Registrato nell'arco di due anni in quattro differenti studi, Joshua Tree, Alaska, Cleveland e Minneapolis, e con altrettanti ingegneri del suono,
Ammunition è un diario di bordo, un po' sfilacciato ma sincero, del musicista
Tim Easton e della sua natura vagabonda, una sequenza di impressioni incise di getto, dove quello che conta sono le emozioni più dirette, mentre la costruzione del brano e gli arrangiamenti vengono ridotti al minimo. Non si pensi tuttavia alla bassa fedeltà tanto in voga: nella rotondità delle melodie, nella limpidezza delle chitarre acustiche, nella stessa partecipazione, pur ridotta, di Lucinda Williams, Gary Louris e Tift Merritt ai cori, andiamo ben oltre l'abusata formula del lo-fi.

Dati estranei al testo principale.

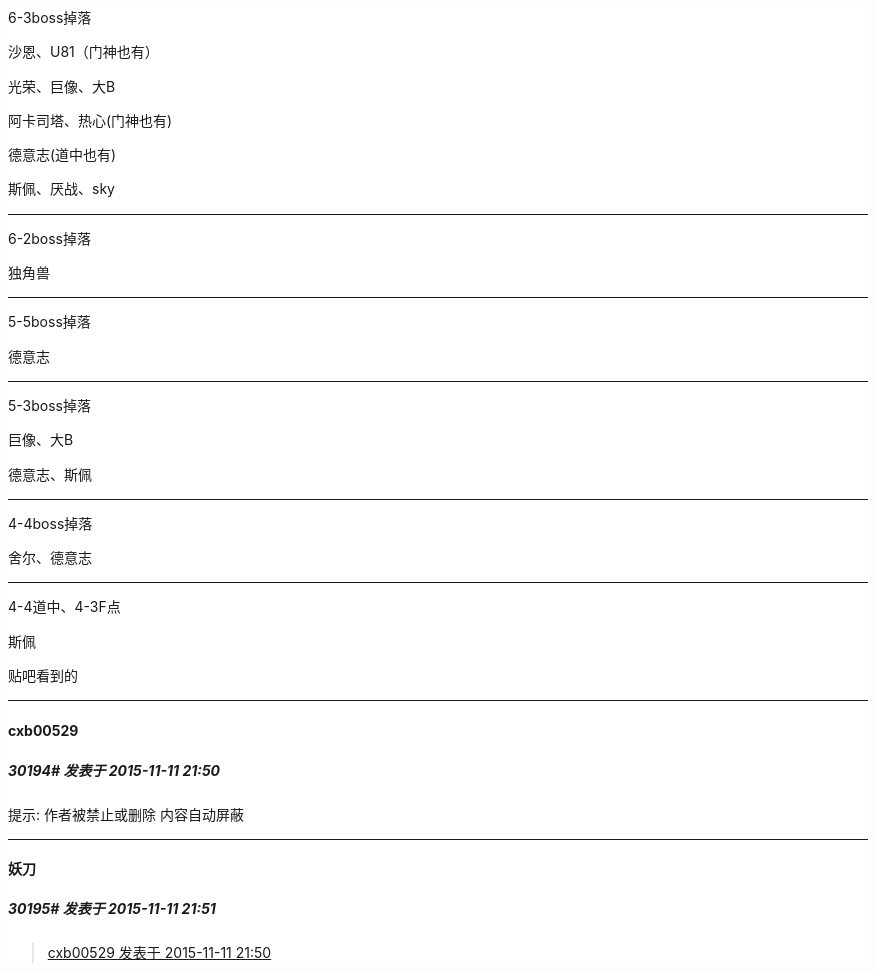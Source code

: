 6-3boss掉落

沙恩、U81（门神也有）

光荣、巨像、大B

阿卡司塔、热心(门神也有)

德意志(道中也有)

斯佩、厌战、sky

----------------------

6-2boss掉落

独角兽

------------------

5-5boss掉落

德意志

------------------

5-3boss掉落

巨像、大B

德意志、斯佩

------------------

4-4boss掉落

舍尔、德意志

------------------

4-4道中、4-3F点

斯佩

贴吧看到的

*****

####  cxb00529  
##### 30194#       发表于 2015-11-11 21:50

提示: 作者被禁止或删除 内容自动屏蔽

*****

####  妖刀  
##### 30195#       发表于 2015-11-11 21:51

<blockquote><a href="httphttps://bbs.saraba1st.com/2b/forum.php?mod=redirect&amp;goto=findpost&amp;pid=30714431&amp;ptid=1065797" target="_blank">cxb00529 发表于 2015-11-11 21:50</a>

Tim Easton è un songwriter della vecchia scuola, potrebbe diventare appetibile ai numerosi fan di Ryan Adams se solo lo volesse, e sicuramente possiede molto più talento del sopravvalutato Josh Rouse, ma sembra non curarsene e per questo lascia scorrere deliberatamente il treno della fortuna.
Invece di capitalizzare le conquiste del passato infatti, si chiude a riccio dentro i sussurri acustici di
Oh People e
I Wish you Well, nell'allegoria di
Black Dog e
Before the Revolution, testi politici intelligenti ed evocaticvi, infine sublimati dalla più scoperta
J.P.M.F.Y.F., ovvero l'acronimo di Jesus protect me from your followers, lamento sul ritorno dell'America "fondamentalista" di questi anni. E' così naturale nella sua innocenza da non sfruttare fino in fondo nemmeno le presenze di Tift Merritt in
Next to You e della Williams (con l'aggiunta di Doug Pettibone alle chitarre) nella fascinosa
Back to the Pain, presenze impalpabili e che sembrano solamente omaggiare un collega stimato.
Preferisce l'understatment
Tim Easton, scaccia ogni tentativo di imprigionarlo in un genere che gli è mai appartenuto, l'alternative country, e non si vergogna di tornare a recitare il ruolo del buon discepolo dylaniano (
News Blackout, C-Dub, scorticati esempi di buon vecchio folk blues)…in ogni caso è convinto di essere seduto sul tetto del mondo, lo ribadisce nella cover finale del classico
Sitting on Top of the World e tanto gli basta.